I was recently asked: “how might someone figure out the local daytime population density across the Bay Area from public data?” My answer, in short, was that you really couldn’t accurately. But you could at least produce a coarse, biased estimate. Here’s how.
I examined the Bay Area’s tract-level daytime population density using three input data products: the 2010 TIGER/Line census tracts shapefile with DP1 attributes, the 2010 California LEHD LODES data, and the census bureau’s 2010 US states shapefile. I preferred the 2010 census demographic data to (more recent) ACS data because the ACS tract-level variables are five-year rolling averages. Given this, I preferred not to compare 2014 LODES data to 2010-2014 ACS data as the Bay Area experienced substantial housing, economic, and demographic upheaval over this interval – patterns obscured in the ACS rolling average. To avoid inconsistent comparison, I opted for more stale – but more accurate and comparable – data.
Next I estimated daytime population density (persons/km²) as tract total population minus outbound commuters plus inbound commuters, normalized by land area. I mapped it by trimming the geometries to California’s landmass. This is slightly coarse-grained, but it makes the bay much more legible than when the water is covered by tracts, and besides, we normalized by land area (this does however raise an interesting question about all those houseboats in Sausalito). Then I projected it and produced a choropleth with seven quantiles. Finally, I dumped the data to GeoJSON to make an interactive Leaflet web map of daytime population density:
So how good are these estimates: what about confidence intervals? Well, we cannot calculate them in a meaningful way from these data, as they are not sampled. The decennial census is a complete enumeration and the LODES data is an administrative payroll enumeration. Had I used ACS data, we could have looked at the population sample estimates and standard errors to determine confidence intervals, but this still would not take into account the LODES enumeration.
The latter points to another issue that makes any confidence in this analysis – and its interpretability – far more fraught. We systematically ignore or undercount the existence and flow of tourists, shoppers, students, the self-employed, various government workers, and populations that are less-legible to these data products, such as certain minority groups and the homeless. For instance, according to its post-enumeration survey, the 2010 census overcounted white Americans and undercounted black and Hispanic Americans.
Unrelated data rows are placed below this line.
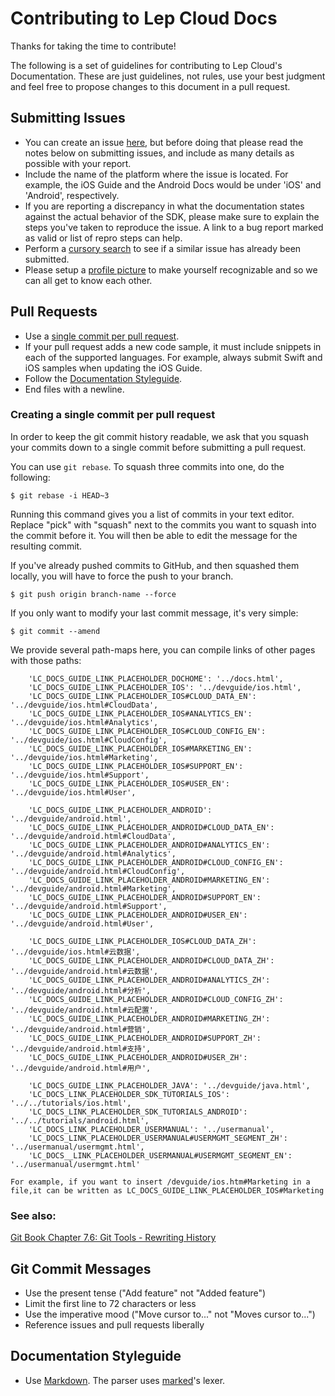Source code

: # Contributing to Lep Cloud Docs

Thanks for taking the time to contribute!

The following is a set of guidelines for contributing to Lep Cloud's Documentation. These are just guidelines, not rules, use your best judgment and feel free to propose changes to this document in a pull request.

## Submitting Issues

- You can create an issue [here](https://github.com/LeapAppServices/LAS-Docs/issues/new), but before doing that please read the notes below on submitting issues, and include as many details as possible with your report.
- Include the name of the platform where the issue is located. For example, the iOS Guide and the Android Docs would be under 'iOS' and 'Android', respectively.
- If you are reporting a discrepancy in what the documentation states against the actual behavior of the SDK, please make sure to explain the steps you've taken to reproduce the issue. A link to a bug report marked as valid or list of repro steps can help.
- Perform a [cursory search](https://github.com/issues?q=+is%3Aissue+user%3ALeapAppServices) to see if a similar issue has already been submitted.
- Please setup a [profile picture](https://help.github.com/articles/how-do-i-set-up-my-profile-picture) to make yourself recognizable and so we can all get to know each other.

## Pull Requests

- Use a [single commit per pull request](#creating-a-single-commit-per-pull-request).
- If your pull request adds a new code sample, it must include snippets in each of the supported languages. For example, always submit Swift and iOS samples when updating the iOS Guide.
- Follow the [Documentation Styleguide](#documentation-styleguide).
- End files with a newline.

### Creating a single commit per pull request

In order to keep the git commit history readable, we ask that you squash your commits down to a single commit before submitting a pull request.

You can use `git rebase`. To squash three commits into one, do the following:

    $ git rebase -i HEAD~3

Running this command gives you a list of commits in your text editor. Replace "pick" with "squash" next to the commits you want to squash into the commit before it. You will then be able to edit the message for the resulting commit.

If you've already pushed commits to GitHub, and then squashed them locally, you will have to force the push to your branch.

    $ git push origin branch-name --force

If you only want to modify your last commit message, it's very simple:

    $ git commit --amend

We provide several path-maps here, you can compile links of other pages with those paths:

        'LC_DOCS_GUIDE_LINK_PLACEHOLDER_DOCHOME': '../docs.html',
        'LC_DOCS_GUIDE_LINK_PLACEHOLDER_IOS': '../devguide/ios.html',
        'LC_DOCS_GUIDE_LINK_PLACEHOLDER_IOS#CLOUD_DATA_EN': '../devguide/ios.html#CloudData',
        'LC_DOCS_GUIDE_LINK_PLACEHOLDER_IOS#ANALYTICS_EN': '../devguide/ios.html#Analytics',
        'LC_DOCS_GUIDE_LINK_PLACEHOLDER_IOS#CLOUD_CONFIG_EN': '../devguide/ios.html#CloudConfig',
        'LC_DOCS_GUIDE_LINK_PLACEHOLDER_IOS#MARKETING_EN': '../devguide/ios.html#Marketing',
        'LC_DOCS_GUIDE_LINK_PLACEHOLDER_IOS#SUPPORT_EN': '../devguide/ios.html#Support',
        'LC_DOCS_GUIDE_LINK_PLACEHOLDER_IOS#USER_EN': '../devguide/ios.html#User',

        'LC_DOCS_GUIDE_LINK_PLACEHOLDER_ANDROID': '../devguide/android.html',
        'LC_DOCS_GUIDE_LINK_PLACEHOLDER_ANDROID#CLOUD_DATA_EN': '../devguide/android.html#CloudData',
        'LC_DOCS_GUIDE_LINK_PLACEHOLDER_ANDROID#ANALYTICS_EN': '../devguide/android.html#Analytics',
        'LC_DOCS_GUIDE_LINK_PLACEHOLDER_ANDROID#CLOUD_CONFIG_EN': '../devguide/android.html#CloudConfig',
        'LC_DOCS_GUIDE_LINK_PLACEHOLDER_ANDROID#MARKETING_EN': '../devguide/android.html#Marketing',
        'LC_DOCS_GUIDE_LINK_PLACEHOLDER_ANDROID#SUPPORT_EN': '../devguide/android.html#Support',
        'LC_DOCS_GUIDE_LINK_PLACEHOLDER_ANDROID#USER_EN': '../devguide/android.html#User',

        'LC_DOCS_GUIDE_LINK_PLACEHOLDER_IOS#CLOUD_DATA_ZH': '../devguide/ios.html#云数据',
        'LC_DOCS_GUIDE_LINK_PLACEHOLDER_ANDROID#CLOUD_DATA_ZH': '../devguide/android.html#云数据',
        'LC_DOCS_GUIDE_LINK_PLACEHOLDER_ANDROID#ANALYTICS_ZH': '../devguide/android.html#分析',
        'LC_DOCS_GUIDE_LINK_PLACEHOLDER_ANDROID#CLOUD_CONFIG_ZH': '../devguide/android.html#云配置',
        'LC_DOCS_GUIDE_LINK_PLACEHOLDER_ANDROID#MARKETING_ZH': '../devguide/android.html#营销',
        'LC_DOCS_GUIDE_LINK_PLACEHOLDER_ANDROID#SUPPORT_ZH': '../devguide/android.html#支持',
        'LC_DOCS_GUIDE_LINK_PLACEHOLDER_ANDROID#USER_ZH': '../devguide/android.html#用户',

        'LC_DOCS_GUIDE_LINK_PLACEHOLDER_JAVA': '../devguide/java.html',
        'LC_DOCS_LINK_PLACEHOLDER_SDK_TUTORIALS_IOS': '../../tutorials/ios.html',
        'LC_DOCS_LINK_PLACEHOLDER_SDK_TUTORIALS_ANDROID': '../../tutorials/android.html',
        'LC_DOCS_LINK_PLACEHOLDER_USERMANUAL': '../usermanual',
        'LC_DOCS_LINK_PLACEHOLDER_USERMANUAL#USERMGMT_SEGMENT_ZH': '../usermanual/usermgmt.html',
        'LC_DOCS__LINK_PLACEHOLDER_USERMANUAL#USERMGMT_SEGMENT_EN': '../usermanual/usermgmt.html'
        
    For example, if you want to insert /devguide/ios.htm#Marketing in a file,it can be written as LC_DOCS_GUIDE_LINK_PLACEHOLDER_IOS#Marketing

### See also:
[Git Book Chapter 7.6: Git Tools - Rewriting History](http://git-scm.com/book/en/v2/Git-Tools-Rewriting-History)

## Git Commit Messages

- Use the present tense ("Add feature" not "Added feature")
- Limit the first line to 72 characters or less
- Use the imperative mood ("Move cursor to..." not "Moves cursor to...")
- Reference issues and pull requests liberally

## Documentation Styleguide

- Use [Markdown](https://daringfireball.net/projects/markdown). The parser uses [marked](https://github.com/chjj/marked)'s lexer.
We also know such artifacts tend to exhibit a very lumpy geography. Alternative data, such as smartphone traces, could tell us other sides of this story but suffer the same fundamental problem: biased toward certain populations plus balkanized data ownership.
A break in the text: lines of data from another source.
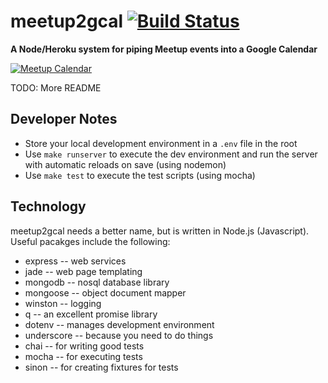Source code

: # meetup2gcal [![Build Status][travis_img]][travis_status] #
**A Node/Heroku system for piping Meetup events into a Google Calendar**

[![Meetup Calendar][calendar_img]][calendar_img]

TODO: More README

## Developer Notes ##

* Store your local development environment in a `.env` file in the root
* Use `make runserver` to execute the dev environment and run the server with automatic reloads on save (using nodemon)
* Use `make test` to execute the test scripts (using mocha)

## Technology ##

meetup2gcal needs a better name, but is written in Node.js (Javascript). Useful pacakges include the following:

* express -- web services
* jade -- web page templating
* mongodb -- nosql database library
* mongoose -- object document mapper
* winston -- logging
* q -- an excellent promise library
* dotenv -- manages development environment
* underscore -- because you need to do things
* chai -- for writing good tests
* mocha -- for executing tests
* sinon -- for creating fixtures for tests

[travis_img]: https://travis-ci.org/datacommunitydc/meetup2gcal.svg?branch=master
[travis_status]: https://travis-ci.org/datacommunitydc/meetup2gcal
[calendar_img]: http://adespresso.com/wp-content/uploads/2014/01/days-of-week.jpg

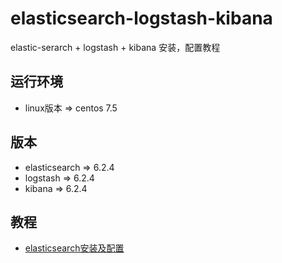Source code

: # elasticsearch-logstash-kibana 
elastic-serarch + logstash + kibana 安装，配置教程
## 运行环境
   + linux版本 => centos 7.5
   
## 版本
  * elasticsearch => 6.2.4
  * logstash      => 6.2.4
  * kibana        => 6.2.4
## 教程
  * [elasticsearch安装及配置](elasticsearch安装及配置.md)
  
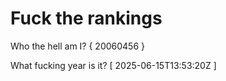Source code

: # Fuck the rankings

Who the hell am I?
{ 20060456 }

What fucking year is it?
[ 2025-06-15T13:53:20Z ]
So let’s muse briefly on takeaways and limitations. If you inspect the map above, density patterns are straightforward and pass the smell test – urban cores around the Bay Area clearly stand out, including Palo Alto and downtown San Francisco. But there are anomalies. Due to its student and government worker populations (which LODES misses), UC Berkeley’s campus shows an absurdly low daytime density.
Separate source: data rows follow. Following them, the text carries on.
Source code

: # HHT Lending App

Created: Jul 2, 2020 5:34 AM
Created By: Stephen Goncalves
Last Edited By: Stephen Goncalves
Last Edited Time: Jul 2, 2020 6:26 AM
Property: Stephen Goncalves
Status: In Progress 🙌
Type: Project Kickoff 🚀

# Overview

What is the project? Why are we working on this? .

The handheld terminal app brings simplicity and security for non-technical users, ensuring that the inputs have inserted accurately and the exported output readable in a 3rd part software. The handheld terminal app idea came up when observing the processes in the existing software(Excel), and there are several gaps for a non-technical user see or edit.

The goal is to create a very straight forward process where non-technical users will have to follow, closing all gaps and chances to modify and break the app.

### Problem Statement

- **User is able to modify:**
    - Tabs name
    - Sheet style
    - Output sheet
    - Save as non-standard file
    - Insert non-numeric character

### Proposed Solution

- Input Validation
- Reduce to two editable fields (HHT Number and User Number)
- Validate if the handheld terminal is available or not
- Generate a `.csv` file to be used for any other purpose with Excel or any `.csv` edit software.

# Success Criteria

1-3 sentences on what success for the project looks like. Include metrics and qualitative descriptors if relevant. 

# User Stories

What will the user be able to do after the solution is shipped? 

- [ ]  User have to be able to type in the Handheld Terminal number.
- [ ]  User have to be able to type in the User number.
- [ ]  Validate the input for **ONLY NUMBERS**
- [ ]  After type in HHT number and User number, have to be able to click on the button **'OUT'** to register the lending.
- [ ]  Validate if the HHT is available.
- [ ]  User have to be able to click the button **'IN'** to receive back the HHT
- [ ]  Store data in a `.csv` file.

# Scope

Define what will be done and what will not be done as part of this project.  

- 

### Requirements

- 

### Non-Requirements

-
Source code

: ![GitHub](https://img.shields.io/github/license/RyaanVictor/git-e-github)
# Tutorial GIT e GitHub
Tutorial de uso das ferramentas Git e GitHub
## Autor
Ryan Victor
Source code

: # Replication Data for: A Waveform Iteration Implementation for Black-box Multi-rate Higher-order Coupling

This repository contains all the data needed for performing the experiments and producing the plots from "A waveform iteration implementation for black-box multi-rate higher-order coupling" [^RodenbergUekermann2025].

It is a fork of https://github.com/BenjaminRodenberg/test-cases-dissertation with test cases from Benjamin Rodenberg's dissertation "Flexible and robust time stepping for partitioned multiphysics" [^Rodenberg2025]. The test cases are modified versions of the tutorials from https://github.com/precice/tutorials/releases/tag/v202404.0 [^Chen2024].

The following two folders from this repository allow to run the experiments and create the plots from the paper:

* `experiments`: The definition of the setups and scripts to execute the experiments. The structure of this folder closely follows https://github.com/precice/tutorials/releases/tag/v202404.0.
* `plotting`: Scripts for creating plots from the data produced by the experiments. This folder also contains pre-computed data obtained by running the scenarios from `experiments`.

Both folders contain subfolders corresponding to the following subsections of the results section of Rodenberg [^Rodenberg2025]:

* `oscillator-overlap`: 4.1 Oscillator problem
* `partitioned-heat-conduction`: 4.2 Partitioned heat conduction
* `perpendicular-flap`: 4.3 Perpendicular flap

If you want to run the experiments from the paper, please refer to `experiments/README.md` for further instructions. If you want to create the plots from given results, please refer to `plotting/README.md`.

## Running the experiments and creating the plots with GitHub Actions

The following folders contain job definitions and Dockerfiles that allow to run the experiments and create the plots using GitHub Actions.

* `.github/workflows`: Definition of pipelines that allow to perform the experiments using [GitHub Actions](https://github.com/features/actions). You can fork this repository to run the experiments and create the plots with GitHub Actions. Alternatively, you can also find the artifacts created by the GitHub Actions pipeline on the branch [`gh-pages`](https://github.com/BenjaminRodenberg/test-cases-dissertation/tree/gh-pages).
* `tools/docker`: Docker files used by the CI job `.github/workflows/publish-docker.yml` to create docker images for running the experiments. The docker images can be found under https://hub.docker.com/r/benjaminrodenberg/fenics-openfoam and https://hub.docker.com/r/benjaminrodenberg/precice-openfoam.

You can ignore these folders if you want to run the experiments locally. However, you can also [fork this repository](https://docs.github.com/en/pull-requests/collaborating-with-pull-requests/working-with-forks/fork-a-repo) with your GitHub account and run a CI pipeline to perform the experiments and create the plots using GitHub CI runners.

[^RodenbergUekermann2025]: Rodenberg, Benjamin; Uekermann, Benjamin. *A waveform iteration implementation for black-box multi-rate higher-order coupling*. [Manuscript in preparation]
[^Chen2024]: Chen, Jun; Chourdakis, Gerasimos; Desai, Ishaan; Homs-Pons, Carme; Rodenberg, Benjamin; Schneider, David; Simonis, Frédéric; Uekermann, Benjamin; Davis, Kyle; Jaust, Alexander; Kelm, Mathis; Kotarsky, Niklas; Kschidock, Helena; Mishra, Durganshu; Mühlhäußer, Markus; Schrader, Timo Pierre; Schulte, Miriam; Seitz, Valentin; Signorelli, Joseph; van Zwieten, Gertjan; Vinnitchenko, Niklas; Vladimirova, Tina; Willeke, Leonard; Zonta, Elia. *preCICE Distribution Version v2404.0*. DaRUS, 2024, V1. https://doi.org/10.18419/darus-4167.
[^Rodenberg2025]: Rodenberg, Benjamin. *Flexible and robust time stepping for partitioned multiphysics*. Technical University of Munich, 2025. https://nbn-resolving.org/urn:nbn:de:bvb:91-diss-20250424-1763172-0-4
If we are interested in hypothesis-testing the received wisdom on Jane Jacobs’s “chance encounters,” vitality, and their relationship with human density, artifacts like this would confound our findings. And what of other places that would be prime locations for encounter, but whose daytime populations are drastically under-represented by residence and commute, e.g., Fisherman’s Wharf (tourists), regional parks (picnickers, joggers, hikers, etc.), and various large schools.
To further consider and expand the Fisherman’s Wharf point, not all urban spaces were created equal: the characteristics, culture, and type of density matter as well. Smoothed-out spaces of consumption and escape do not encourage the same types of human interaction as do spaces of challenge and difference. The built form and the transportation–land use connection similarly must be controlled in any such study. For example, an office skyscraper with underground parking might exhibit extremely high daytime population density. But these workers may be sealed in their cars to and from the office, take an elevator up to their desk, and then interact only with a handful of colleagues each day. Does this foster more chance encounters and “urban life” than Jane Jacobs’s lower-density sidewalk ballet? Finally, what about demographics? What is the value or impact of daytime density in wealthy tracts versus impoverished tracts? What about in a demographically-mixed tract with lower density but more opportunities for cultural exchange? What about homeless populations – how does their density contribute to urban life? And, in each of these questions, whose formulation of “good” urban life might we refer to?
Urban studies and planning have uncovered innumerable advantages to density (e.g., vitality, reduced VMT and energy consumption, increased pooling and matching agglomeration efficiencies, etc.). But fundamental to any questions of urbanization, planning, and policy are who we are analyzing, who we are missing, who we are serving, and what values we are embedding consciously or unconsciously in our models. These are critical open questions in scholarship and practice as big data and algorithms fundamentally transform the disciplines of urban planning, policy, and social science. How can we make visible the various essential characteristics, behaviors, and even people that are so often missed or oversimplified in traditional quantitative urban studies and data?